The 330-pound bear, named Mitrofan, was raised in captivity. He lived in a forest camp in Vologda, 240 miles northeast of Moscow, the deputy head of the regional hunting service, Sergei Starostin, said in a telephone interview yesterday.
According to Mr. Starostin, who said he saw Juan Carlos when the bear was taken out of a cage at the hunting ground where he was shot in late August, Mitrofan was given four bottles of vodka mixed with honey. “Bears react to vodka the same way as humans,” he said of the animal’s state when it was shot.

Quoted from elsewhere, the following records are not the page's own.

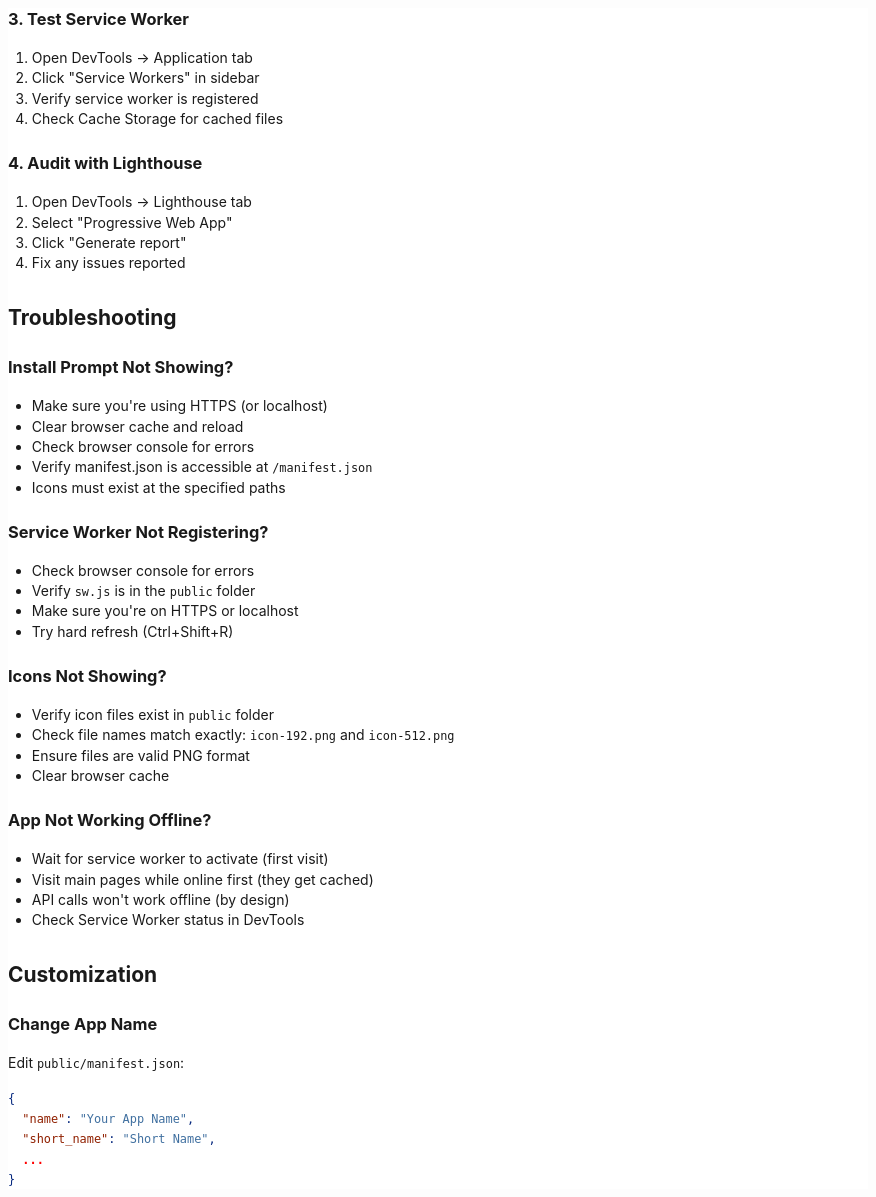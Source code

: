 ### 3. Test Service Worker
1. Open DevTools → Application tab
2. Click "Service Workers" in sidebar
3. Verify service worker is registered
4. Check Cache Storage for cached files

### 4. Audit with Lighthouse
1. Open DevTools → Lighthouse tab
2. Select "Progressive Web App"
3. Click "Generate report"
4. Fix any issues reported

## Troubleshooting

### Install Prompt Not Showing?
- Make sure you're using HTTPS (or localhost)
- Clear browser cache and reload
- Check browser console for errors
- Verify manifest.json is accessible at `/manifest.json`
- Icons must exist at the specified paths

### Service Worker Not Registering?
- Check browser console for errors
- Verify `sw.js` is in the `public` folder
- Make sure you're on HTTPS or localhost
- Try hard refresh (Ctrl+Shift+R)

### Icons Not Showing?
- Verify icon files exist in `public` folder
- Check file names match exactly: `icon-192.png` and `icon-512.png`
- Ensure files are valid PNG format
- Clear browser cache

### App Not Working Offline?
- Wait for service worker to activate (first visit)
- Visit main pages while online first (they get cached)
- API calls won't work offline (by design)
- Check Service Worker status in DevTools

## Customization

### Change App Name
Edit `public/manifest.json`:
```json
{
  "name": "Your App Name",
  "short_name": "Short Name",
  ...
}
```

The spokesman for the palace in Madrid, who asked not to be identified, said the claim was absurd. He declined to say whether he was referring to the shooting incident or the bear’s condition. Juan Carlos traveled to Russia on private business, the spokesman said, though he couldn’t confirm whether the king had been hunting. Juan Carlos, 68, became king after dictator Francisco Franco died in 1975. Juan Carlos’s grandfather, Alfonso XIII, left Spain after a 1931 election that was won by opponents of the monarchy. Vologda Governor Vyacheslav Pozgalyov set up an interdepartmental commission to investigate the bear’s killing, his press secretary, Yevgenya Toloknova, said by phone. She called the incident “unprecedented” and couldn’t say when the investigation would be completed.